Sebelum pihak berwenang memberikan pernyataan, kelompok yang membela tindakan Banser itu mengutip sebuah dalil dibolehkannya bernyanyi saat sa'i. Umumnya, mereka merujuk pada adanya sejarah bahwa Sayyidina Umar bin Khaththab yang merupakan Khalifah kedua dalam Islam pernah bersyair saat melakukan sa'i.
Opini semakin liar. Sampai-sampai, Abu Janda yang terbukti dan dinilai banyak pihak sebagai orang yang tidak paham agama Islam menuduh dua ustadz sebagai bibit teroris.
Abu Janda melalui akun twitternya menuduh Hilmi Firdausi dan Azzam Izuul Haq sebagai orang yang bodoh dalam beragama, berislam hanya untuk membenci, dan dari merekalah lahir para teroris.
Tanpa harus membahas lebih jauh tentang sah atau tidaknya sa'i yang dilakukan sembari bernyanyi, mari berupaya untuk sedikit menggunakan logika. Bukankah akal ini sudah didesain sedemikian canggih hingga bisa membedakan baik dan buruk?
Apalagi akal orang Islam yang beriman, dimana akal tersebut juga disempurnakan dengan hati yang kata Nabi; tanyakan pada hatimu, ia pasti mengenali kebenaran.

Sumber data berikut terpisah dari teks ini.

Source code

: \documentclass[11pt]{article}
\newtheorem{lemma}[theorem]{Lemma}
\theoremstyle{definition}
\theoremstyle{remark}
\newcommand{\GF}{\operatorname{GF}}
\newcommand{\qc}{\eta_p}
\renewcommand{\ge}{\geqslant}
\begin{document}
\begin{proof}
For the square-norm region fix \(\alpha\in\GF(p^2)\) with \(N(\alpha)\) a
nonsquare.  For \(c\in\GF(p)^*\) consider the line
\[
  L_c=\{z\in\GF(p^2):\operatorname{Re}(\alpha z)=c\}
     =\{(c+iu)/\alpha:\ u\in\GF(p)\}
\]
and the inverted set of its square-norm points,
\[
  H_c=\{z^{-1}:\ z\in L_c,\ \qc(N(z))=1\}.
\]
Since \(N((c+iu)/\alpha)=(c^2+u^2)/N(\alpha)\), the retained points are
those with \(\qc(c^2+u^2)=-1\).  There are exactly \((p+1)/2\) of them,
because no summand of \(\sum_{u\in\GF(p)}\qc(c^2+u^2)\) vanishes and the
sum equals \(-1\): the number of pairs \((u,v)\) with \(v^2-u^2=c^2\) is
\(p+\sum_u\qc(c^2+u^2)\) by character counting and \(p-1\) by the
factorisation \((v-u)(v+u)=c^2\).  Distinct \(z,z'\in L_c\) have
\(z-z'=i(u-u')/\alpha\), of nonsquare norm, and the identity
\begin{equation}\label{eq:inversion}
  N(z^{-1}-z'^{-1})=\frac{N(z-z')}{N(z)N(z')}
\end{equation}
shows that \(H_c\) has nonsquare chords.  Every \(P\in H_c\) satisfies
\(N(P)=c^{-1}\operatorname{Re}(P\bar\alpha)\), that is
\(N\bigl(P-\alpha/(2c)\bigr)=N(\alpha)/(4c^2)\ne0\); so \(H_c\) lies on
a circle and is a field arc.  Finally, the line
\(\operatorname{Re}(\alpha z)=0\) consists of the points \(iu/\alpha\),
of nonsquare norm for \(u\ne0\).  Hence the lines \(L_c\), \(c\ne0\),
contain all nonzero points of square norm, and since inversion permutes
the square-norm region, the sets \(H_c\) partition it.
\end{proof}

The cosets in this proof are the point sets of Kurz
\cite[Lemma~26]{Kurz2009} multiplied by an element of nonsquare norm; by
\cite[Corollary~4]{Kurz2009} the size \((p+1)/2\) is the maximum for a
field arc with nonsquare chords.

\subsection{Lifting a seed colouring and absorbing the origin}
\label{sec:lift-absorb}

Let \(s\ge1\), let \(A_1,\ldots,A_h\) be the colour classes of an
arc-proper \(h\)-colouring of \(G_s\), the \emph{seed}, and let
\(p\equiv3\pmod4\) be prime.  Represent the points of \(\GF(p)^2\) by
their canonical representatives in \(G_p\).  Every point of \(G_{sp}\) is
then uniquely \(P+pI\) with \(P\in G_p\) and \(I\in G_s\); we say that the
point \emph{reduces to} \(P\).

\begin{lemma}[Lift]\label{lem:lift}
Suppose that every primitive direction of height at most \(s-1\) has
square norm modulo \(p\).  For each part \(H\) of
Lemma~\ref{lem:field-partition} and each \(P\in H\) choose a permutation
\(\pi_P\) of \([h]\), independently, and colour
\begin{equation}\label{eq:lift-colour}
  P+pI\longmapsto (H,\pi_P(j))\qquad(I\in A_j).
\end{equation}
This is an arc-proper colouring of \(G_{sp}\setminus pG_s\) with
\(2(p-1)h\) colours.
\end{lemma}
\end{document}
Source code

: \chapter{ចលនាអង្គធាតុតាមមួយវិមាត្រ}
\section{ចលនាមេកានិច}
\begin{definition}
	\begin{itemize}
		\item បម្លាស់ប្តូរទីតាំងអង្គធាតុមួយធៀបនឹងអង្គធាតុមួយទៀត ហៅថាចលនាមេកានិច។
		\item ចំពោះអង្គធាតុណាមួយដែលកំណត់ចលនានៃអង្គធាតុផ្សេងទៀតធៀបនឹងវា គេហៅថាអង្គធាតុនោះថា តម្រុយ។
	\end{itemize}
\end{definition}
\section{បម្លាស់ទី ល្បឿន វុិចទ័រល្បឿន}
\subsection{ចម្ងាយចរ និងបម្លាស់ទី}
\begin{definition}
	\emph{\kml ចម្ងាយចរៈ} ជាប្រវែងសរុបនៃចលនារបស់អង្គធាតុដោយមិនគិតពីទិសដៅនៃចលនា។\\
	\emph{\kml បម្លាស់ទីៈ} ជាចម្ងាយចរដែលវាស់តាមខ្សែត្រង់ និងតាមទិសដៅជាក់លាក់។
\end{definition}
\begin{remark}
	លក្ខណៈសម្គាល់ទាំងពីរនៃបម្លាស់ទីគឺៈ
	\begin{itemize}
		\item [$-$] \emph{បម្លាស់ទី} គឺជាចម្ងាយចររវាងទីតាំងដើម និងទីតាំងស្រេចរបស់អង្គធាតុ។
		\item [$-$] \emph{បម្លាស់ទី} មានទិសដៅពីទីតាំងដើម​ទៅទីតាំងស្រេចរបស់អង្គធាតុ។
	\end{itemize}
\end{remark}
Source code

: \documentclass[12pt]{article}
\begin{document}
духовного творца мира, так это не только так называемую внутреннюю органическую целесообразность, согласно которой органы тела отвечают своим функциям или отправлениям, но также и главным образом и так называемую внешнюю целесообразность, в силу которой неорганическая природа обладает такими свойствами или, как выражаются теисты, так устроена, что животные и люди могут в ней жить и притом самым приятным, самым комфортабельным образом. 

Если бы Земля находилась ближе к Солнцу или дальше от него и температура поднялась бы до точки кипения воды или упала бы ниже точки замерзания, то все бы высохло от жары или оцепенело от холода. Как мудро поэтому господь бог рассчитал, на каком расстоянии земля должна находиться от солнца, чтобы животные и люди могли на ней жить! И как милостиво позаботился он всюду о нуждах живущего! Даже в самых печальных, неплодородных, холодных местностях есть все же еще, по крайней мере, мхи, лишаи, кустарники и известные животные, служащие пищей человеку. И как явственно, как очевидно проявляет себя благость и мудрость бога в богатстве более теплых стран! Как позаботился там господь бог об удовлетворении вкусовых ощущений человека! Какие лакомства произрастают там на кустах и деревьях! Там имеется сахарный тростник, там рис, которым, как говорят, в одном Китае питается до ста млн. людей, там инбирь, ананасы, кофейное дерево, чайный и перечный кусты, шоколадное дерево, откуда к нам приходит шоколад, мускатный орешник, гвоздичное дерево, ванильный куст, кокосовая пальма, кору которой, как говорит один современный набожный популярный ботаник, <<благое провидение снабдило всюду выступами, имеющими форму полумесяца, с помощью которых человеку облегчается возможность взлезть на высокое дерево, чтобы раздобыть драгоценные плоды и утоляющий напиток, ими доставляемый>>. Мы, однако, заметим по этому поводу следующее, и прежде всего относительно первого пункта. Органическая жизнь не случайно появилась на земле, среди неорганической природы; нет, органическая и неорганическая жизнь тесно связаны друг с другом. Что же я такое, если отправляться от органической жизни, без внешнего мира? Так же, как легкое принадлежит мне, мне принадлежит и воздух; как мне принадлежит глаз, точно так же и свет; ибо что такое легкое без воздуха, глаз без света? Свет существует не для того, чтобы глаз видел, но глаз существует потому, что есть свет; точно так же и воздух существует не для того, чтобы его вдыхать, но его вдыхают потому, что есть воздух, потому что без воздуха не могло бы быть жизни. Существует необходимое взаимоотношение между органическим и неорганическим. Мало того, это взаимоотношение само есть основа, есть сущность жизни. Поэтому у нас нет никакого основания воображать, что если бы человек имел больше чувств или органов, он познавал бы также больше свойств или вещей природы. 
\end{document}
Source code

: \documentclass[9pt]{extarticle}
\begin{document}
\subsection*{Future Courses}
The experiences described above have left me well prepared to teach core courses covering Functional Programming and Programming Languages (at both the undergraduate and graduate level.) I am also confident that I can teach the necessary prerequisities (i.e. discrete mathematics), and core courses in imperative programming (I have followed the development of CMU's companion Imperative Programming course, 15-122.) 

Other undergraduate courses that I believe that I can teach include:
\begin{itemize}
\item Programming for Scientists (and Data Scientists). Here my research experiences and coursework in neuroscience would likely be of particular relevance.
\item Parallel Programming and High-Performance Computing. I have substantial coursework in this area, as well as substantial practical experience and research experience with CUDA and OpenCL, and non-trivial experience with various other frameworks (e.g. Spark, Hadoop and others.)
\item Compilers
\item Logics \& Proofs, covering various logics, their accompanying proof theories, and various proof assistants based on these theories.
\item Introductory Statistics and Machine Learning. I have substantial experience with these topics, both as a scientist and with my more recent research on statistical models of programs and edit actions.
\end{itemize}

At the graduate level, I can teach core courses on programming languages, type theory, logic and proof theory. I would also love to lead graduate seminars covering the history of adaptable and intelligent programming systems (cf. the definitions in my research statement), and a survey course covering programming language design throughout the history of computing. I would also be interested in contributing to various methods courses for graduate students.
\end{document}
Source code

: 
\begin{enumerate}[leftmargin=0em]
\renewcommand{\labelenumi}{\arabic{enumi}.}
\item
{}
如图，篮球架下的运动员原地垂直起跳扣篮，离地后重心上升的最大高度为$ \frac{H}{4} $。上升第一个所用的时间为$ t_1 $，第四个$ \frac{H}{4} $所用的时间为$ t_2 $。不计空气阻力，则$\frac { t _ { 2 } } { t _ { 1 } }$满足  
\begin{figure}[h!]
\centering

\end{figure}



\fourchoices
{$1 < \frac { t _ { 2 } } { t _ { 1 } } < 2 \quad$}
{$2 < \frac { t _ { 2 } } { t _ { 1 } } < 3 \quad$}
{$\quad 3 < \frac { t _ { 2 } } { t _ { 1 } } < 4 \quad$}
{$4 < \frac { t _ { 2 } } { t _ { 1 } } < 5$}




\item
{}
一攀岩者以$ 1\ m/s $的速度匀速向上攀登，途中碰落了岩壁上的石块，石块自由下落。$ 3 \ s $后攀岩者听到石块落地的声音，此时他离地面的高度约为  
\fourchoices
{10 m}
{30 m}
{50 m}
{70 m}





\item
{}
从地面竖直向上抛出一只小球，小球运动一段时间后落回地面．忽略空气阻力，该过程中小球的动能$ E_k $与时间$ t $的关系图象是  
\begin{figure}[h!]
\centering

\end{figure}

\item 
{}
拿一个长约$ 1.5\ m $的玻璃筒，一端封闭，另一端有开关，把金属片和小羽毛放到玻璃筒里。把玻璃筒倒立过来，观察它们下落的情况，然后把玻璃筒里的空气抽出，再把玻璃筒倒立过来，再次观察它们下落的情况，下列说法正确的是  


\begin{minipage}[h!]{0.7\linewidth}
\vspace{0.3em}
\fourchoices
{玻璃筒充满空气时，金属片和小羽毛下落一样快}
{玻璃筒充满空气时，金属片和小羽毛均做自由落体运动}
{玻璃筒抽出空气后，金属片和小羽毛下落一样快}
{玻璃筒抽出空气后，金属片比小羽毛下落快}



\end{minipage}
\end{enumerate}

Tindakan yang dilakukan oleh sekelompon Ansor-Banser ini, seharusnya membuat kita mengelus dada. Ditambah dengan pembelaan membabi buta dari pendukungnya, amat logislah jika elusan ke dada diiringi dengan tepok jidat.
Apa jadinya jika dalil bersyairnya Khalifah Umar dijadikan sebagai hujjah, kemudian akan menyusul oknum-oknum lain yang ikut bernyanyi dengan lagu-lagu kesukaan mereka? Sangat tidak terbayang, jika kemudian ada orang yang melakukan ibadah umrah, ia melakukan sa'i, lalu menyenandungkan Jaran Goyang sembari berjoget.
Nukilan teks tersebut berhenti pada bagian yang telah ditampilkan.